## PROBLEM STATEMENT
Once the line containing "warp 处理 2 行。" has been copied, stop; copy every line before it exactly, beginning with the first line of the material below.

## SUPPLIED DATA
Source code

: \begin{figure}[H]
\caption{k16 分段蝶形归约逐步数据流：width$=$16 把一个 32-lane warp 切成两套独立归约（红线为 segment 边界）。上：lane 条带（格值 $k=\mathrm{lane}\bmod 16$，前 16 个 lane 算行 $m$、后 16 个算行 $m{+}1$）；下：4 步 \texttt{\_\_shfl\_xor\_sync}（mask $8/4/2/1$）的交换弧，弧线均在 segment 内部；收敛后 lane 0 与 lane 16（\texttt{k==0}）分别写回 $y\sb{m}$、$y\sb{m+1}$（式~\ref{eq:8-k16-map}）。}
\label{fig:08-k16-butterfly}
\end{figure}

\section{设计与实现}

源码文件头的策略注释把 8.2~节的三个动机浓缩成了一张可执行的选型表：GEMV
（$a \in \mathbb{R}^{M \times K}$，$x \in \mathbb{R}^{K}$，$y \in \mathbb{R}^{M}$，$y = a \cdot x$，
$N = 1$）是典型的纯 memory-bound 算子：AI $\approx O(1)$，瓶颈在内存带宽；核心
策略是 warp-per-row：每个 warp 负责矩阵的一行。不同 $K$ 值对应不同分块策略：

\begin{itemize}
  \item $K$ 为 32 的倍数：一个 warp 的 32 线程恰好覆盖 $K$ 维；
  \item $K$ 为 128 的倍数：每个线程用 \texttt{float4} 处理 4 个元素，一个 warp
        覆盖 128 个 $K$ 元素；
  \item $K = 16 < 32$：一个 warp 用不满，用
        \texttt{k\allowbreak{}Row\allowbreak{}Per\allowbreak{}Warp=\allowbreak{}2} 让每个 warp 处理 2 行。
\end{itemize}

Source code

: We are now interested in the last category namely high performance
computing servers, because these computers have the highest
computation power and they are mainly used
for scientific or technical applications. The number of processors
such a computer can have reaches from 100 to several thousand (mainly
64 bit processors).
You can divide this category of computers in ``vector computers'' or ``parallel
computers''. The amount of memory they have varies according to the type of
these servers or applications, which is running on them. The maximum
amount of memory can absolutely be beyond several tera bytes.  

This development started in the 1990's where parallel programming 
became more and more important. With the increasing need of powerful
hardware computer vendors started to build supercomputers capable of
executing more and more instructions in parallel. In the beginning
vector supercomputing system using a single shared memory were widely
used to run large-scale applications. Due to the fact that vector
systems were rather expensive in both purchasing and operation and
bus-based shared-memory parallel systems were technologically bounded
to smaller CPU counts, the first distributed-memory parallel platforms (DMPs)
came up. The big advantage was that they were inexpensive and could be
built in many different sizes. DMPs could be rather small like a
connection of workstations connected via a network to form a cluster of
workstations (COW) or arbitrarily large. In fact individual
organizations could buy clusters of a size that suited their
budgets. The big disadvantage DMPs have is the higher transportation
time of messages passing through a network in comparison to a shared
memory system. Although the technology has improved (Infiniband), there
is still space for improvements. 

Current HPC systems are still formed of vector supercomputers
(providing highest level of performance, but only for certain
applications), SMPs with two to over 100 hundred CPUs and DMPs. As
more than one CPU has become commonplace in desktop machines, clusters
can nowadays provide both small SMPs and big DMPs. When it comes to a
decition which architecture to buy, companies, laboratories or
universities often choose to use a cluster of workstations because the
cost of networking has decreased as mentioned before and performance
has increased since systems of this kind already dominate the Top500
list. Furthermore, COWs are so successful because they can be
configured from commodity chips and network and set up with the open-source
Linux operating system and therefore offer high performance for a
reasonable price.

## EXPECTED ANSWER
Source code

: \begin{figure}[H]
\caption{k16 分段蝶形归约逐步数据流：width$=$16 把一个 32-lane warp 切成两套独立归约（红线为 segment 边界）。上：lane 条带（格值 $k=\mathrm{lane}\bmod 16$，前 16 个 lane 算行 $m$、后 16 个算行 $m{+}1$）；下：4 步 \texttt{\_\_shfl\_xor\_sync}（mask $8/4/2/1$）的交换弧，弧线均在 segment 内部；收敛后 lane 0 与 lane 16（\texttt{k==0}）分别写回 $y\sb{m}$、$y\sb{m+1}$（式~\ref{eq:8-k16-map}）。}
\label{fig:08-k16-butterfly}
\end{figure}

\section{设计与实现}

源码文件头的策略注释把 8.2~节的三个动机浓缩成了一张可执行的选型表：GEMV
（$a \in \mathbb{R}^{M \times K}$，$x \in \mathbb{R}^{K}$，$y \in \mathbb{R}^{M}$，$y = a \cdot x$，
$N = 1$）是典型的纯 memory-bound 算子：AI $\approx O(1)$，瓶颈在内存带宽；核心
策略是 warp-per-row：每个 warp 负责矩阵的一行。不同 $K$ 值对应不同分块策略：

\begin{itemize}
  \item $K$ 为 32 的倍数：一个 warp 的 32 线程恰好覆盖 $K$ 维；
  \item $K$ 为 128 的倍数：每个线程用 \texttt{float4} 处理 4 个元素，一个 warp
        覆盖 128 个 $K$ 元素；
  \item $K = 16 < 32$：一个 warp 用不满，用
        \texttt{k\allowbreak{}Row\allowbreak{}Per\allowbreak{}Warp=\allowbreak{}2} 让每个 warp 处理 2 行。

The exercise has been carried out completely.